What you should do: A faithful copy is required of the lines from the top of the entries through the line that contains "Every actor should", both included, with no pictures.
*** The data ***
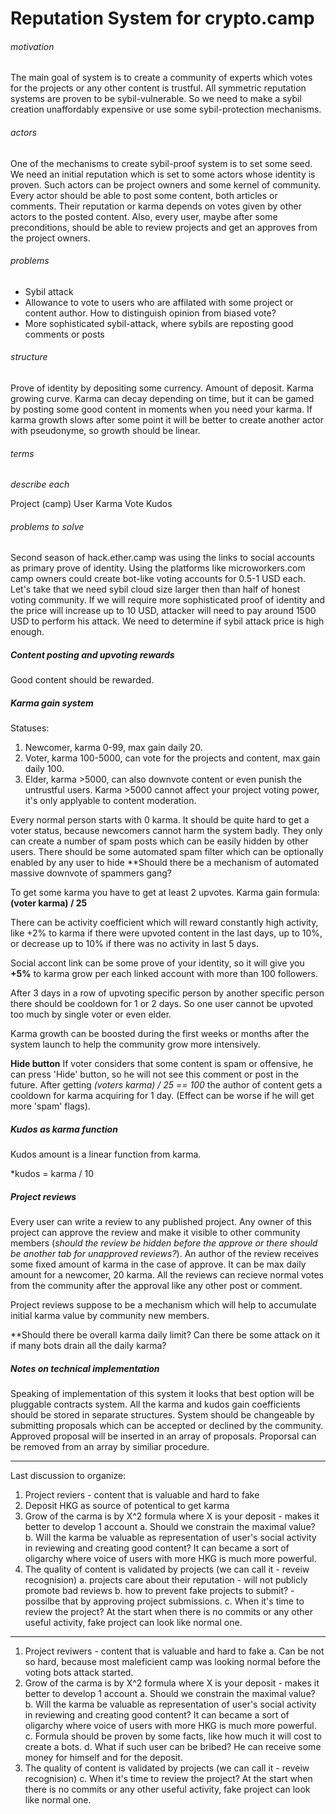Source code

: 
# Reputation System for crypto.camp 

###### motivation 
The main goal of system is to create a community of experts which votes for the projects or any other content is trustful. All symmetric reputation systems are proven to be sybil-vulnerable. So we need to make a sybil creation unaffordably expensive or use some sybil-protection mechanisms.

###### actors 
One of the mechanisms to create sybil-proof system is to set some seed. We need an initial reputation which is set to some actors whose identity is proven.
Such actors can be project owners and some kernel of community.
Every actor should be able to post some content, both articles or comments. Their reputation or karma depends on votes given by other actors to the posted content.
Also, every user, maybe after some preconditions, should be able to review projects and get an approves from the project owners.

###### problems 
   -	Sybil attack
   -	Allowance to vote to users who are affilated with some project or content author. How to distinguish opinion from biased vote?
   -	More sophisticated sybil-attack, where sybils are reposting good comments or posts
   
###### structure
Prove of identity by depositing some currency.
Amount of deposit.
Karma growing curve. Karma can decay depending on time, but it can be gamed by posting some good content in moments when you need your karma. If karma growth slows after some point it will be better to create another actor with pseudonyme, so growth should be linear.

###### terms 
*describe each*

Project (camp)
User
Karma
Vote
Kudos

###### problems to solve

Second season of hack.ether.camp was using the links to social accounts as primary prove of identity. Using the platforms like microworkers.com camp owners could create bot-like voting accounts for 0.5-1 USD each. Let's take that we need sybil cloud size larger then than half of honest voting community.
If we will require more sophisticated proof of identity and the price will increase up to 10 USD, attacker will need to pay around 1500 USD to perform his attack.
We need to determine if sybil attack price is high enough.

##### Content posting and upvoting rewards

Good content should be rewarded. 


##### Karma gain system

Statuses:
1. Newcomer, karma 0-99, max gain daily 20.
2. Voter, karma 100-5000, can vote for the projects and content, max gain daily 100.
3. Elder, karma >5000, can also downvote content or even punish the untrustful users. Karma >5000 cannot affect your project voting power, it's only applyable to content moderation.

Every normal person starts with 0 karma. It should be quite hard to get a voter status, because newcomers cannot harm the system badly. They only can create a number of spam posts which can be easily hidden by other users. 
There should be some automated spam filter which can be optionally enabled by any user to hide
**Should there be a mechanism of automated massive downvote of spammers gang?

To get some karma you have to get at least 2 upvotes. 
Karma gain formula: **(voter karma) / 25**

There can be activity coefficient which will reward constantly high activity, like +2% to karma if there were upvoted content in the last days, up to 10%, or decrease up to 10% if there was no activity in last 5 days.

Social accont link can be some prove of your identity, so it will give you **+5%** to karma grow per each linked account with more than 100 followers.

After 3 days in a row of upvoting specific person by another specific person there should be cooldown for 1 or 2 days. So one user cannot be upvoted too much by single voter or even elder. 

Karma growth can be boosted during the first weeks or months after the system launch to help the community grow more intensively.

**Hide button**
If voter considers that some content is spam or offensive, he can press 'Hide' button, so he will not see this comment or post in the future. After getting *(voters karma) / 25 == 100* the author of content gets a cooldown for karma acquiring for 1 day. (Effect can be worse if he will get more 'spam' flags).

##### Kudos as karma function

Kudos amount is a linear function from karma.

*kudos = karma / 10

##### Project reviews
Every user can write a review to any published project. Any owner of this project can approve the review and make it visible to other community members (*should the review be hidden before the approve or there should be another tab for unapproved reviews?*). An author of the review receives some fixed amount of karma in the case of approve. It can be max daily amount for a newcomer, 20 karma.
All the reviews can recieve normal votes from the community after the approval like any other post or comment.

Project reviews suppose to be a mechanism which will help to accumulate initial karma value by community new members. 

**Should there be overall karma daily limit? Can there be some attack on it if many bots drain all the daily karma?






##### Notes on technical implementation
Speaking of implementation of this system it looks that best option will be pluggable contracts system. All the karma and kudos gain coefficients should be stored in separate structures. System should be changeable by submitting proposals which can be accepted or declined by the community. Approved proposal will be inserted in an array of proposals. Proporsal can be removed from an array by similiar procedure.


***

Last discussion to organize: 

1. Project reviers - content that is valuable and hard to fake
2. Deposit HKG as source of potentical to get karma
3. Grow of the carma is by X^2 formula where X is your deposit - makes it better to develop 1 account
   a. Should we constrain the maximal value?
   b. Will the karma be valuable as representation of user's social activity in reviewing and creating good content? It can became a sort of oligarchy where voice of users with more HKG is much more powerful.
4. The quality of content is validated by projects (we can call it - reveiw recognision)
   a. projects care about their reputation - will not publicly promote bad reviews 
   b. how to prevent fake projects to submit? - possilbe that by approving project submissions.
   c. When it's time to review the project? At the start when there is no commits or any other useful activity, fake project can look like normal one.
   
   
--------
1. Project reviwers - content that is valuable and hard to fake
   a. Can be not so hard, because most maleficient camp was looking normal before the voting bots attack started.
3. Grow of the carma is by X^2 formula where X is your deposit - makes it better to develop 1 account
   a. Should we constrain the maximal value?
   b. Will the karma be valuable as representation of user's social activity in reviewing and creating good content? It can became a sort of oligarchy where voice of users with more HKG is much more powerful.
   c. Formula should be proven by some facts, like how much it will cost to create a bots.
   d. What if such user can be bribed? He can receive some money for himself and for the deposit.
4. The quality of content is validated by projects (we can call it - reveiw recognision)
   c. When it's time to review the project? At the start when there is no commits or any other useful activity, fake project can look like normal one.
*** End of The data ***
Exercise output:
Source code

: 
# Reputation System for crypto.camp 

###### motivation 
The main goal of system is to create a community of experts which votes for the projects or any other content is trustful. All symmetric reputation systems are proven to be sybil-vulnerable. So we need to make a sybil creation unaffordably expensive or use some sybil-protection mechanisms.

###### actors 
One of the mechanisms to create sybil-proof system is to set some seed. We need an initial reputation which is set to some actors whose identity is proven.
Such actors can be project owners and some kernel of community.
Every actor should be able to post some content, both articles or comments. Their reputation or karma depends on votes given by other actors to the posted content.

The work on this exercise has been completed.